YOUR OBJECTIVE :: Show each line of the records in which the word "making" occurs.

"""

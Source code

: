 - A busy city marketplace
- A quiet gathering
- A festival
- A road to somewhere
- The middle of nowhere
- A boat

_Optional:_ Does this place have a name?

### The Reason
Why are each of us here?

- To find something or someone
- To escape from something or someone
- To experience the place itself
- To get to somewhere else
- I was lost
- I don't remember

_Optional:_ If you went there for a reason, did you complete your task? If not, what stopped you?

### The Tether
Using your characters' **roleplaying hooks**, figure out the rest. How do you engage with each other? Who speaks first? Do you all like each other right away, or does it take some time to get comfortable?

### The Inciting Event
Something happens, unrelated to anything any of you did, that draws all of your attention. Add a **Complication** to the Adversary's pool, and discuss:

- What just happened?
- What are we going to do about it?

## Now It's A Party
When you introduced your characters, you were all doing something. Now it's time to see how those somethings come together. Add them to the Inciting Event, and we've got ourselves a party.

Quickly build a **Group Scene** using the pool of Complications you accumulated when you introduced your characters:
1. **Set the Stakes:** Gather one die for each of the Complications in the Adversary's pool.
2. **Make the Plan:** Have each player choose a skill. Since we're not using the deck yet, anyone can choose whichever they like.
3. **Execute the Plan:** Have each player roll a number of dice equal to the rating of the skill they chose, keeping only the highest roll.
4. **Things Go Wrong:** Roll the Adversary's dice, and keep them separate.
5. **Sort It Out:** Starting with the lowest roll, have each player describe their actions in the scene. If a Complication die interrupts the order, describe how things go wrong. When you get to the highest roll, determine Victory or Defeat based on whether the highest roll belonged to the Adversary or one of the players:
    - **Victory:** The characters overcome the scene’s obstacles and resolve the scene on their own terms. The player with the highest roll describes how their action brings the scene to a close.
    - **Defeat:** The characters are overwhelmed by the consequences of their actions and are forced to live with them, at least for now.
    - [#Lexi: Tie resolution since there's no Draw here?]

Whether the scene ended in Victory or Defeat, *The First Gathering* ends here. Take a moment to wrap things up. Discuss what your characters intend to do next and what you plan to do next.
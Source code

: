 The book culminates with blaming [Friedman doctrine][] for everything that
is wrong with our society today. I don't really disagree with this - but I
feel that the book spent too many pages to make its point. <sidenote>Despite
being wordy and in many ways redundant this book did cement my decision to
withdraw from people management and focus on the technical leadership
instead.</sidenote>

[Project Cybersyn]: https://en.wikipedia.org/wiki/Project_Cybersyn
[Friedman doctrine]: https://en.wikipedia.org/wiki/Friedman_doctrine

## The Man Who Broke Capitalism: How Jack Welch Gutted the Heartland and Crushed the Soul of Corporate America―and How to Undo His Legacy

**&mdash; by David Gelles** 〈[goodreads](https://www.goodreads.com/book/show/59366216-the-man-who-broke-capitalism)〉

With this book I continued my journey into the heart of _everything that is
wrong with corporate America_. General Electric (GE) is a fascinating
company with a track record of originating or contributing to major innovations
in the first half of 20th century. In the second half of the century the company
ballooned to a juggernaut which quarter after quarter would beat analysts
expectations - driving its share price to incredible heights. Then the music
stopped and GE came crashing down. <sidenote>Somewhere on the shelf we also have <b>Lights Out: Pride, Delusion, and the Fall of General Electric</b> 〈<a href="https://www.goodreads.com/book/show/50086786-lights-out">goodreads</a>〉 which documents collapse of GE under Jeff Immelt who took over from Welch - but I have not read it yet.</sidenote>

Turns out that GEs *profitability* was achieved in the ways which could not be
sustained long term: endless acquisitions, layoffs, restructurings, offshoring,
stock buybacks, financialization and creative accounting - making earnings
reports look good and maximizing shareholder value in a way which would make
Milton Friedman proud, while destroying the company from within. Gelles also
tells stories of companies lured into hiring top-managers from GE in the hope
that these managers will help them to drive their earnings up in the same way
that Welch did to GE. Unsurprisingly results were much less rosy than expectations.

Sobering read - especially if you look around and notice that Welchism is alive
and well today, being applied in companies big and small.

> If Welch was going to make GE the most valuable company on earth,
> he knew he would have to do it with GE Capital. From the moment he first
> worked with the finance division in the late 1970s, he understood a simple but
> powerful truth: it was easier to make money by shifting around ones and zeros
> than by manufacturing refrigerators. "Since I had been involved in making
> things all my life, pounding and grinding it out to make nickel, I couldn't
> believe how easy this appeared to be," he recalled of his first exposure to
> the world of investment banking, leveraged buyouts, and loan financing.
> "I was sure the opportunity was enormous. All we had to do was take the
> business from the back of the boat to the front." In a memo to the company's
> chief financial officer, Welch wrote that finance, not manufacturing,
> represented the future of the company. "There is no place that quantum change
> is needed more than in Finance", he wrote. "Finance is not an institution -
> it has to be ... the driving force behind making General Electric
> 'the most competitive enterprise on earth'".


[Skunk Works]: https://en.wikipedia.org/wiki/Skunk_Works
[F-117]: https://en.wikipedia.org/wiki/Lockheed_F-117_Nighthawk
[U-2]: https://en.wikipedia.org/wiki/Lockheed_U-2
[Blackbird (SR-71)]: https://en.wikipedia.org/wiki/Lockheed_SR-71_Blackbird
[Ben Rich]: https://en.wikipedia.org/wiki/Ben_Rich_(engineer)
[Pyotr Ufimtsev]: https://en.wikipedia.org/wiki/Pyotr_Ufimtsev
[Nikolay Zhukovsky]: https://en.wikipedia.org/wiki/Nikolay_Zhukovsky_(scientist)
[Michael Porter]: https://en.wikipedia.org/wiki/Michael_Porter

"""

RESPONSE TO THE TASK ::
stock buybacks, financialization and creative accounting - making earnings
> than by manufacturing refrigerators. "Since I had been involved in making
> it has to be ... the driving force behind making General Electric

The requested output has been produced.